Problem: Whatever the records say, repeat them exactly as given.

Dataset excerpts

____

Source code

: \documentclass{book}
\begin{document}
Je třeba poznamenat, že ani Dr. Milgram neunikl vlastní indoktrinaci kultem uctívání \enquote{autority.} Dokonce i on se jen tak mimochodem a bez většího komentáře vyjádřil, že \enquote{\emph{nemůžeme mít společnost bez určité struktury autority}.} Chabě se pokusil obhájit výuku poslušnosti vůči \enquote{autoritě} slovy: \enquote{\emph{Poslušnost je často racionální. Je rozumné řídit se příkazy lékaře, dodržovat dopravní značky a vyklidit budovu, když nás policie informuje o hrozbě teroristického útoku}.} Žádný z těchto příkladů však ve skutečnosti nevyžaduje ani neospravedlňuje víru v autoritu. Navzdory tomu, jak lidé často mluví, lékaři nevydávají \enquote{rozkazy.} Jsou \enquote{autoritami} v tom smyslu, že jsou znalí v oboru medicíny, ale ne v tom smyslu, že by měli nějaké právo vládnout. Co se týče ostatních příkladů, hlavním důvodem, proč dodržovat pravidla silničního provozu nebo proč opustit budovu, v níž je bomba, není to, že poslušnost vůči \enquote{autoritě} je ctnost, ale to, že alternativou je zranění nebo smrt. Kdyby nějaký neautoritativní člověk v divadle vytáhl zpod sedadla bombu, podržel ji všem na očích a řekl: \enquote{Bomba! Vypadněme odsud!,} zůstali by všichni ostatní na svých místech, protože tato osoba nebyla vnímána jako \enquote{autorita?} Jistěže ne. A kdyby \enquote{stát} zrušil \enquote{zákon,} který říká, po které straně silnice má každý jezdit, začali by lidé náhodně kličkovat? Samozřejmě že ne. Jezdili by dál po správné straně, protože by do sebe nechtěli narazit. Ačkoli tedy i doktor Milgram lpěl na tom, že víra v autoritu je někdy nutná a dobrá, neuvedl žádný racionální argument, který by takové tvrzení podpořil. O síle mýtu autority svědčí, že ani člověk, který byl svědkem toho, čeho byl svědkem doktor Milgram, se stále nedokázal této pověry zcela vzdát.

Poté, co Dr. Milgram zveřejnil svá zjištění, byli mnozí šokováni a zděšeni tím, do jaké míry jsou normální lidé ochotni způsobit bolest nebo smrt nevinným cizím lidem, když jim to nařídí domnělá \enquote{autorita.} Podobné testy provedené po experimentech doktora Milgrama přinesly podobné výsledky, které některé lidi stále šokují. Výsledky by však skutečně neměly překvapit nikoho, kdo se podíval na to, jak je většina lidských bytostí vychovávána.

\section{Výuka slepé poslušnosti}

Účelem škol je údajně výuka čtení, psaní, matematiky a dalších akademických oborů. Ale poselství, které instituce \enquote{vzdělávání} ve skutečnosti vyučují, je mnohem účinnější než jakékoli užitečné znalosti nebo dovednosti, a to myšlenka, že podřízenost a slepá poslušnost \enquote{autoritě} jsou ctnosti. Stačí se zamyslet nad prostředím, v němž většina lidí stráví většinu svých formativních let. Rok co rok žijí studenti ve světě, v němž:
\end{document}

____

Task answer:
Source code

: \documentclass{book}
\begin{document}
Je třeba poznamenat, že ani Dr. Milgram neunikl vlastní indoktrinaci kultem uctívání \enquote{autority.} Dokonce i on se jen tak mimochodem a bez většího komentáře vyjádřil, že \enquote{\emph{nemůžeme mít společnost bez určité struktury autority}.} Chabě se pokusil obhájit výuku poslušnosti vůči \enquote{autoritě} slovy: \enquote{\emph{Poslušnost je často racionální. Je rozumné řídit se příkazy lékaře, dodržovat dopravní značky a vyklidit budovu, když nás policie informuje o hrozbě teroristického útoku}.} Žádný z těchto příkladů však ve skutečnosti nevyžaduje ani neospravedlňuje víru v autoritu. Navzdory tomu, jak lidé často mluví, lékaři nevydávají \enquote{rozkazy.} Jsou \enquote{autoritami} v tom smyslu, že jsou znalí v oboru medicíny, ale ne v tom smyslu, že by měli nějaké právo vládnout. Co se týče ostatních příkladů, hlavním důvodem, proč dodržovat pravidla silničního provozu nebo proč opustit budovu, v níž je bomba, není to, že poslušnost vůči \enquote{autoritě} je ctnost, ale to, že alternativou je zranění nebo smrt. Kdyby nějaký neautoritativní člověk v divadle vytáhl zpod sedadla bombu, podržel ji všem na očích a řekl: \enquote{Bomba! Vypadněme odsud!,} zůstali by všichni ostatní na svých místech, protože tato osoba nebyla vnímána jako \enquote{autorita?} Jistěže ne. A kdyby \enquote{stát} zrušil \enquote{zákon,} který říká, po které straně silnice má každý jezdit, začali by lidé náhodně kličkovat? Samozřejmě že ne. Jezdili by dál po správné straně, protože by do sebe nechtěli narazit. Ačkoli tedy i doktor Milgram lpěl na tom, že víra v autoritu je někdy nutná a dobrá, neuvedl žádný racionální argument, který by takové tvrzení podpořil. O síle mýtu autority svědčí, že ani člověk, který byl svědkem toho, čeho byl svědkem doktor Milgram, se stále nedokázal této pověry zcela vzdát.

Poté, co Dr. Milgram zveřejnil svá zjištění, byli mnozí šokováni a zděšeni tím, do jaké míry jsou normální lidé ochotni způsobit bolest nebo smrt nevinným cizím lidem, když jim to nařídí domnělá \enquote{autorita.} Podobné testy provedené po experimentech doktora Milgrama přinesly podobné výsledky, které některé lidi stále šokují. Výsledky by však skutečně neměly překvapit nikoho, kdo se podíval na to, jak je většina lidských bytostí vychovávána.

\section{Výuka slepé poslušnosti}

Účelem škol je údajně výuka čtení, psaní, matematiky a dalších akademických oborů. Ale poselství, které instituce \enquote{vzdělávání} ve skutečnosti vyučují, je mnohem účinnější než jakékoli užitečné znalosti nebo dovednosti, a to myšlenka, že podřízenost a slepá poslušnost \enquote{autoritě} jsou ctnosti. Stačí se zamyslet nad prostředím, v němž většina lidí stráví většinu svých formativních let. Rok co rok žijí studenti ve světě, v němž:
\end{document}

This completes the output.